PROBLEM TO SOLVE => Copy exactly the stretch of data below from the line with "是一个用于整个应用程序控制器层的全局配置类" through the line with "from among you.", including both of those lines.

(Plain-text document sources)
= = = =

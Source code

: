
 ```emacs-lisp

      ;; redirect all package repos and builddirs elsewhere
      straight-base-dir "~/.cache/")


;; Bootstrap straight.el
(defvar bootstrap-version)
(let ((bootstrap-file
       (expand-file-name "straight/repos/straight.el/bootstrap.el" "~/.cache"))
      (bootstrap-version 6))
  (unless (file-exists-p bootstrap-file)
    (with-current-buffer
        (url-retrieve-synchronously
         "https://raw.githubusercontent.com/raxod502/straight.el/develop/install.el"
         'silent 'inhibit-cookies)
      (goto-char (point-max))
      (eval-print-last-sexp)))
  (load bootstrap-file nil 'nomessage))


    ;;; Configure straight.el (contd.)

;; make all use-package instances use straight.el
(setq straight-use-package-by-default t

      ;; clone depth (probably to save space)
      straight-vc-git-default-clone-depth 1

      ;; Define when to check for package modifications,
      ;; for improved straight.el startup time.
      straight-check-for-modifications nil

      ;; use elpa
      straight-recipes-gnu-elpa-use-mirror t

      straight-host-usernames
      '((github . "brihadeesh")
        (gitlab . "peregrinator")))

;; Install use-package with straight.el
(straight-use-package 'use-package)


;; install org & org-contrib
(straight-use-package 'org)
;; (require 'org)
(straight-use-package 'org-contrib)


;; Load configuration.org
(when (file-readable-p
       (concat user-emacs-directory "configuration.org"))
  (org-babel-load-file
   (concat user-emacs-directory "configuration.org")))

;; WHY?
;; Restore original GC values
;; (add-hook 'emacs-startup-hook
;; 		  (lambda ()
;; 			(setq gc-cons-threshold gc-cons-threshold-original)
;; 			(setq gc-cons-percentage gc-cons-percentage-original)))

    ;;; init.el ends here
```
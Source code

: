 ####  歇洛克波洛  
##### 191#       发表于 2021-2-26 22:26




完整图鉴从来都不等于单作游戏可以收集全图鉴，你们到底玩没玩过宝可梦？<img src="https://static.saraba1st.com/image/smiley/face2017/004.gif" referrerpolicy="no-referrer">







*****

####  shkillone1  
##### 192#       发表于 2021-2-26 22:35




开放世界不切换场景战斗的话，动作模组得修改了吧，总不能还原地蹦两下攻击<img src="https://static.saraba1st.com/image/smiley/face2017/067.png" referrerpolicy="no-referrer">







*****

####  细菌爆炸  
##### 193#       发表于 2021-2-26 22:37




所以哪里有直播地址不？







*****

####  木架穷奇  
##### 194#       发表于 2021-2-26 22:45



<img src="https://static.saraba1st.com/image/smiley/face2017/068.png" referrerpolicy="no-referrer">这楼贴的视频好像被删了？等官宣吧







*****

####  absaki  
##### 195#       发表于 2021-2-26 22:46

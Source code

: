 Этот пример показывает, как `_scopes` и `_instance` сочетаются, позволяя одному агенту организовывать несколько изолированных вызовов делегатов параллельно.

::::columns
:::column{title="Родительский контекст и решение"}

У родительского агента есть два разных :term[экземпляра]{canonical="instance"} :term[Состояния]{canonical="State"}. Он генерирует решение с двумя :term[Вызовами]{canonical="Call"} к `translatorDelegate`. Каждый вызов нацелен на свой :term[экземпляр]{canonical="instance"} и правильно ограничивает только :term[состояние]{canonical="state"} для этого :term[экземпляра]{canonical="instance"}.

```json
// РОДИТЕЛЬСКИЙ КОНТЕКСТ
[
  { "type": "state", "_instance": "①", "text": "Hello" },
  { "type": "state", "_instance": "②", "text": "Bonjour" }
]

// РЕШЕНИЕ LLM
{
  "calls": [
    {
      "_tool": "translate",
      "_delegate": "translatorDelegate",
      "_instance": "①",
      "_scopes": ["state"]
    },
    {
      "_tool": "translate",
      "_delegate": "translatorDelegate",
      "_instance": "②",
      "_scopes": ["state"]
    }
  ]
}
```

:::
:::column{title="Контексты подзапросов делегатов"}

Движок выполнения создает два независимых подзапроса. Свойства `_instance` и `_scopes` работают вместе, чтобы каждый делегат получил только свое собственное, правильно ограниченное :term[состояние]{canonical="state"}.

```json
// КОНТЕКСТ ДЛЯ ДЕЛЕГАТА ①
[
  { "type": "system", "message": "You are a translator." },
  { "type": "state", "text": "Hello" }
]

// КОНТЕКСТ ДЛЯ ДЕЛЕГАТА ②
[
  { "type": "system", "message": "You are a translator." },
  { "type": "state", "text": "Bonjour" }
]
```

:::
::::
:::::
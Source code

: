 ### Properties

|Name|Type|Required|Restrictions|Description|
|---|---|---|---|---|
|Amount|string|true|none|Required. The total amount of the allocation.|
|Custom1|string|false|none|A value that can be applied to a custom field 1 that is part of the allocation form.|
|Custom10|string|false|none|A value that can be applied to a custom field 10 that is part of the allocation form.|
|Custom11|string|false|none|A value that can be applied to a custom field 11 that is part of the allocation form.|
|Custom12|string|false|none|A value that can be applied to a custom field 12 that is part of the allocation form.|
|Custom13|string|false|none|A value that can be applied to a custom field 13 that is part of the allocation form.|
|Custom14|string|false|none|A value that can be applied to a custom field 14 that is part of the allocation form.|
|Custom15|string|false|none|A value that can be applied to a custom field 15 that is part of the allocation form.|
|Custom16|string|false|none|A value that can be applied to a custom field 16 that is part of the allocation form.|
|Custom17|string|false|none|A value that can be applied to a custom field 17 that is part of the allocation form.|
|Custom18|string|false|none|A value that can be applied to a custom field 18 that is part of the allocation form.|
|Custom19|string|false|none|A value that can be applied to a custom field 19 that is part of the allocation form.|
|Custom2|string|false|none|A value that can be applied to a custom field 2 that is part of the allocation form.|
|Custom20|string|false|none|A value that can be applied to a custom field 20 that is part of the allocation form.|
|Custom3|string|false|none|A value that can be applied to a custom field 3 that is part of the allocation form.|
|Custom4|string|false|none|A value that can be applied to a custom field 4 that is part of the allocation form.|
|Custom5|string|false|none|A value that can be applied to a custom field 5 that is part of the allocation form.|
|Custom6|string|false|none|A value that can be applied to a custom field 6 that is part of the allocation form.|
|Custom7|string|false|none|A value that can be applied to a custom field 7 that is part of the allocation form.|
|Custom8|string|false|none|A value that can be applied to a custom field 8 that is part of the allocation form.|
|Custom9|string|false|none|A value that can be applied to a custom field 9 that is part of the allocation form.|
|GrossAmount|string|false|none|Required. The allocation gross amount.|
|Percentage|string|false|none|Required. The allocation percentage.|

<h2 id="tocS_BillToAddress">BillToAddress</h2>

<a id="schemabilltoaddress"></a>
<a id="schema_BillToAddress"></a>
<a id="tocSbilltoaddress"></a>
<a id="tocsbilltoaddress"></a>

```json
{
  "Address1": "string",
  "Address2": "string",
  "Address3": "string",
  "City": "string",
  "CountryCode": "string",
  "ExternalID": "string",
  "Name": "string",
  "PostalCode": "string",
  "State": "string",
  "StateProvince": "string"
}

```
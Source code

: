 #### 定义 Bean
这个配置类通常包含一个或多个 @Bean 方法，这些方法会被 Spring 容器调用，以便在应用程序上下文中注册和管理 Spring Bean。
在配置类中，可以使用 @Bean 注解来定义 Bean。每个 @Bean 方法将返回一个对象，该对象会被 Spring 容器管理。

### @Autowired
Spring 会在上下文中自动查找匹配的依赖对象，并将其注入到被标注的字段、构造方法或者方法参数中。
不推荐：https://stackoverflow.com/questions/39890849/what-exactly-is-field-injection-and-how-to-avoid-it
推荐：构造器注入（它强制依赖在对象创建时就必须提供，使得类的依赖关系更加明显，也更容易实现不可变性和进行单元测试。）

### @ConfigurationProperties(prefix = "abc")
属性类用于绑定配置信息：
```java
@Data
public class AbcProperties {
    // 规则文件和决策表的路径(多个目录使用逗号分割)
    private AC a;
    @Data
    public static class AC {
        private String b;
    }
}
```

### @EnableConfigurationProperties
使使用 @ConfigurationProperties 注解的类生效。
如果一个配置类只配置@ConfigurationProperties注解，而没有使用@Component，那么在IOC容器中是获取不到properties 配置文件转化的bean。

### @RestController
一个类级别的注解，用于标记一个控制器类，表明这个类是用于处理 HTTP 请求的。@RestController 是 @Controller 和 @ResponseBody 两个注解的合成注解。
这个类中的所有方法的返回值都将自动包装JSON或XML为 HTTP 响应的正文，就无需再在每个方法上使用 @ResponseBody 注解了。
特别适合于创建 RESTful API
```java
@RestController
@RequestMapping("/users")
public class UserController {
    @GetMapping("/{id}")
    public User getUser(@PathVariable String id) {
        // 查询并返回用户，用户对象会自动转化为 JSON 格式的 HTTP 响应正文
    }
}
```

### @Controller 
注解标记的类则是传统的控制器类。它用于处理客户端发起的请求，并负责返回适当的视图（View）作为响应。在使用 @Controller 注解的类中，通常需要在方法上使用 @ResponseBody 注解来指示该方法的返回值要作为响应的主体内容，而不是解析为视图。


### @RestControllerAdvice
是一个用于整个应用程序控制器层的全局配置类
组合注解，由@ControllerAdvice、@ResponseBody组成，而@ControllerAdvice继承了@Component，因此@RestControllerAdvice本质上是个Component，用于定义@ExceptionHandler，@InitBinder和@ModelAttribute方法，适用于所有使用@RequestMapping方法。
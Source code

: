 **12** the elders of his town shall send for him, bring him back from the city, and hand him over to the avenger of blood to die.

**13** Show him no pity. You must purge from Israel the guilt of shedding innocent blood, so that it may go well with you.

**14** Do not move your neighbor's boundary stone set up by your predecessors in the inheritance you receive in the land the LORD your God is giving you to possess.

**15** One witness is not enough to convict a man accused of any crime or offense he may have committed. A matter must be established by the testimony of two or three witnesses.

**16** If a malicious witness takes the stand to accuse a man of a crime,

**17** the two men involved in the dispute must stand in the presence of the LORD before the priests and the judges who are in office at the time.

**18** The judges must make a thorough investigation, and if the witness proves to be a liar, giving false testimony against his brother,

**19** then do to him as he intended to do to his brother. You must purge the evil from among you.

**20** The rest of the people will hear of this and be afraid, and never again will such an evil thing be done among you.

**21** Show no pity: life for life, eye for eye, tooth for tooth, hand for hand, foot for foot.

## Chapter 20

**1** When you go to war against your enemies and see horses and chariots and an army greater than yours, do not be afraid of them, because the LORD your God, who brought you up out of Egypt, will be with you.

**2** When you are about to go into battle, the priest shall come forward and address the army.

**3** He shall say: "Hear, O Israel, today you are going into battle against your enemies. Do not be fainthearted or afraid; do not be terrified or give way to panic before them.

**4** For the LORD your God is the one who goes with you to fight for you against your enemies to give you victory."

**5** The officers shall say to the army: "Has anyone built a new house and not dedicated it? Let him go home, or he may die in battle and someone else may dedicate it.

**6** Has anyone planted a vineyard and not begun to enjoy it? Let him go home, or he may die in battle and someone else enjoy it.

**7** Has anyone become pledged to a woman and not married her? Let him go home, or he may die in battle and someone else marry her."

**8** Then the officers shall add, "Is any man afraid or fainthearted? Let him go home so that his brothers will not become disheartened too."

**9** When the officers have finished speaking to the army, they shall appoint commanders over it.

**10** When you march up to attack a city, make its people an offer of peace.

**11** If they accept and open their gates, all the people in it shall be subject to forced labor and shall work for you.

= = = =

WORKED SOLUTION =>
是一个用于整个应用程序控制器层的全局配置类
组合注解，由@ControllerAdvice、@ResponseBody组成，而@ControllerAdvice继承了@Component，因此@RestControllerAdvice本质上是个Component，用于定义@ExceptionHandler，@InitBinder和@ModelAttribute方法，适用于所有使用@RequestMapping方法。
Source code

: **12** the elders of his town shall send for him, bring him back from the city, and hand him over to the avenger of blood to die.

**13** Show him no pity. You must purge from Israel the guilt of shedding innocent blood, so that it may go well with you.

**14** Do not move your neighbor's boundary stone set up by your predecessors in the inheritance you receive in the land the LORD your God is giving you to possess.

**15** One witness is not enough to convict a man accused of any crime or offense he may have committed. A matter must be established by the testimony of two or three witnesses.

**16** If a malicious witness takes the stand to accuse a man of a crime,

**17** the two men involved in the dispute must stand in the presence of the LORD before the priests and the judges who are in office at the time.

**18** The judges must make a thorough investigation, and if the witness proves to be a liar, giving false testimony against his brother,

**19** then do to him as he intended to do to his brother. You must purge the evil from among you.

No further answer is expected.